*Requirement:* The expected output is each entry, given again exactly.

Top of Dataset excerpts

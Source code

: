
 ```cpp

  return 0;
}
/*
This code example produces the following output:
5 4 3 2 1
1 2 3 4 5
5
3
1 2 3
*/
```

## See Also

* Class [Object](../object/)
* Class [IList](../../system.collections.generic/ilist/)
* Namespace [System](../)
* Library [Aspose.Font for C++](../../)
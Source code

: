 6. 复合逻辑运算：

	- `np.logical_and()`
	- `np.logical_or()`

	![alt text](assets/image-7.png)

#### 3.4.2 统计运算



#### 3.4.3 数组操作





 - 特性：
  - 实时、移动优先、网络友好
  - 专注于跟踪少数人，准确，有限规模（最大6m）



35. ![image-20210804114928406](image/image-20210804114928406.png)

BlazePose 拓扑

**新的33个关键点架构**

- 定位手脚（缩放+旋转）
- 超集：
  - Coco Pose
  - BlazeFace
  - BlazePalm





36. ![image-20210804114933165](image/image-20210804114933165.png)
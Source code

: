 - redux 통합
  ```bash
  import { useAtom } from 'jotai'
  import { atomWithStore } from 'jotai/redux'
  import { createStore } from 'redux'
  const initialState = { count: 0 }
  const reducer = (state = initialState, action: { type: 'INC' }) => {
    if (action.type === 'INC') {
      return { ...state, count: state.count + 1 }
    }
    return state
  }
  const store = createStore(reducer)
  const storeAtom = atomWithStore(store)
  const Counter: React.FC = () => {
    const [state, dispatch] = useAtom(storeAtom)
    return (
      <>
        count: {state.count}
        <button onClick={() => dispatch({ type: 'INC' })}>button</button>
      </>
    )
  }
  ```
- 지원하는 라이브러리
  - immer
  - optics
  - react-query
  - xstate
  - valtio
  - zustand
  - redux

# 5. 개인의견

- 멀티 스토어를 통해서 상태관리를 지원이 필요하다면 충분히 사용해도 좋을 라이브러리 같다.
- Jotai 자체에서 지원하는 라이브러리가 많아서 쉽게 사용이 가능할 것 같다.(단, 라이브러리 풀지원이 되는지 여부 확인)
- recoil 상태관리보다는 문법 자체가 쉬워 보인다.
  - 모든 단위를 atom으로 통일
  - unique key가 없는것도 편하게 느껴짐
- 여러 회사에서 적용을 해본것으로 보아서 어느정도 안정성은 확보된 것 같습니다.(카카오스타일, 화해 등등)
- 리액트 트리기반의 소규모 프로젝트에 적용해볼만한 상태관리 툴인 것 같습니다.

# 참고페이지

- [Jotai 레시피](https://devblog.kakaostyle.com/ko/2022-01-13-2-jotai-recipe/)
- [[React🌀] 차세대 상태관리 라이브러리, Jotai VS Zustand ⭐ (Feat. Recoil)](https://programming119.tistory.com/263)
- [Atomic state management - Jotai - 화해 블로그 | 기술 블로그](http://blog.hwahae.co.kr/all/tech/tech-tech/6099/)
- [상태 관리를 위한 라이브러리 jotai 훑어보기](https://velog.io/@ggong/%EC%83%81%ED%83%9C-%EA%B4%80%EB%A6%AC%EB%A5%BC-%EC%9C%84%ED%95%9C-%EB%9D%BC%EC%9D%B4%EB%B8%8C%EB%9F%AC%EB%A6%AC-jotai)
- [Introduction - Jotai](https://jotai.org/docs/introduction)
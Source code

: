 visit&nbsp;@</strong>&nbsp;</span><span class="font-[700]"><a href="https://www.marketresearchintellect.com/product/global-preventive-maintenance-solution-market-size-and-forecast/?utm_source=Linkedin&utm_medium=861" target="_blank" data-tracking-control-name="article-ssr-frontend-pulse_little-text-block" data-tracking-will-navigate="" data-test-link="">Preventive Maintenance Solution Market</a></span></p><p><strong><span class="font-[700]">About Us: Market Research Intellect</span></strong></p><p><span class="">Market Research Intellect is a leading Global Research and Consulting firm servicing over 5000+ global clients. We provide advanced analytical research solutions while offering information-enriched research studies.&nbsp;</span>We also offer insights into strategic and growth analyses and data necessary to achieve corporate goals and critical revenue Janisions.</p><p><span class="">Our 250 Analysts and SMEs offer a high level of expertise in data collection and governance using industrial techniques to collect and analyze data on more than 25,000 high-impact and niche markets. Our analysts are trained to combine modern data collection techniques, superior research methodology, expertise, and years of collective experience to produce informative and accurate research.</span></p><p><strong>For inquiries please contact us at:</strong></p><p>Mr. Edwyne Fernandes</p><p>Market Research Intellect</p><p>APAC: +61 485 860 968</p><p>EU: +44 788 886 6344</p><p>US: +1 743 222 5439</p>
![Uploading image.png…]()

Bottom of Dataset excerpts

*Exercise response:*
Source code

:
 ```cpp

  return 0;
}
/*
This code example produces the following output:
5 4 3 2 1
1 2 3 4 5
5
3
1 2 3
*/
```

## See Also

* Class [Object](../object/)
* Class [IList](../../system.collections.generic/ilist/)
* Namespace [System](../)
* Library [Aspose.Font for C++](../../)
Source code

: 6. 复合逻辑运算：

	- `np.logical_and()`
	- `np.logical_or()`

	![alt text](assets/image-7.png)

#### 3.4.2 统计运算



#### 3.4.3 数组操作





 - 特性：
  - 实时、移动优先、网络友好
  - 专注于跟踪少数人，准确，有限规模（最大6m）



35. ![image-20210804114928406](image/image-20210804114928406.png)

BlazePose 拓扑

**新的33个关键点架构**

- 定位手脚（缩放+旋转）
- 超集：
  - Coco Pose
  - BlazeFace
  - BlazePalm





36. ![image-20210804114933165](image/image-20210804114933165.png)
Source code

: - redux 통합
  ```bash
  import { useAtom } from 'jotai'
  import { atomWithStore } from 'jotai/redux'
  import { createStore } from 'redux'
  const initialState = { count: 0 }
  const reducer = (state = initialState, action: { type: 'INC' }) => {
    if (action.type === 'INC') {
      return { ...state, count: state.count + 1 }
    }
    return state
  }
  const store = createStore(reducer)
  const storeAtom = atomWithStore(store)
  const Counter: React.FC = () => {
    const [state, dispatch] = useAtom(storeAtom)
    return (
      <>
        count: {state.count}
        <button onClick={() => dispatch({ type: 'INC' })}>button</button>
      </>
    )
  }
  ```
- 지원하는 라이브러리
  - immer
  - optics
  - react-query
  - xstate
  - valtio
  - zustand
  - redux

# 5. 개인의견

- 멀티 스토어를 통해서 상태관리를 지원이 필요하다면 충분히 사용해도 좋을 라이브러리 같다.
- Jotai 자체에서 지원하는 라이브러리가 많아서 쉽게 사용이 가능할 것 같다.(단, 라이브러리 풀지원이 되는지 여부 확인)
- recoil 상태관리보다는 문법 자체가 쉬워 보인다.
  - 모든 단위를 atom으로 통일
  - unique key가 없는것도 편하게 느껴짐
- 여러 회사에서 적용을 해본것으로 보아서 어느정도 안정성은 확보된 것 같습니다.(카카오스타일, 화해 등등)
- 리액트 트리기반의 소규모 프로젝트에 적용해볼만한 상태관리 툴인 것 같습니다.

# 참고페이지

- [Jotai 레시피](https://devblog.kakaostyle.com/ko/2022-01-13-2-jotai-recipe/)
- [[React🌀] 차세대 상태관리 라이브러리, Jotai VS Zustand ⭐ (Feat. Recoil)](https://programming119.tistory.com/263)
- [Atomic state management - Jotai - 화해 블로그 | 기술 블로그](http://blog.hwahae.co.kr/all/tech/tech-tech/6099/)
- [상태 관리를 위한 라이브러리 jotai 훑어보기](https://velog.io/@ggong/%EC%83%81%ED%83%9C-%EA%B4%80%EB%A6%AC%EB%A5%BC-%EC%9C%84%ED%95%9C-%EB%9D%BC%EC%9D%B4%EB%B8%8C%EB%9F%AC%EB%A6%AC-jotai)
- [Introduction - Jotai](https://jotai.org/docs/introduction)
Source code

: visit&nbsp;@</strong>&nbsp;</span><span class="font-[700]"><a href="https://www.marketresearchintellect.com/product/global-preventive-maintenance-solution-market-size-and-forecast/?utm_source=Linkedin&utm_medium=861" target="_blank" data-tracking-control-name="article-ssr-frontend-pulse_little-text-block" data-tracking-will-navigate="" data-test-link="">Preventive Maintenance Solution Market</a></span></p><p><strong><span class="font-[700]">About Us: Market Research Intellect</span></strong></p><p><span class="">Market Research Intellect is a leading Global Research and Consulting firm servicing over 5000+ global clients. We provide advanced analytical research solutions while offering information-enriched research studies.&nbsp;</span>We also offer insights into strategic and growth analyses and data necessary to achieve corporate goals and critical revenue Janisions.</p><p><span class="">Our 250 Analysts and SMEs offer a high level of expertise in data collection and governance using industrial techniques to collect and analyze data on more than 25,000 high-impact and niche markets. Our analysts are trained to combine modern data collection techniques, superior research methodology, expertise, and years of collective experience to produce informative and accurate research.</span></p><p><strong>For inquiries please contact us at:</strong></p><p>Mr. Edwyne Fernandes</p><p>Market Research Intellect</p><p>APAC: +61 485 860 968</p><p>EU: +44 788 886 6344</p><p>US: +1 743 222 5439</p>
![Uploading image.png…]()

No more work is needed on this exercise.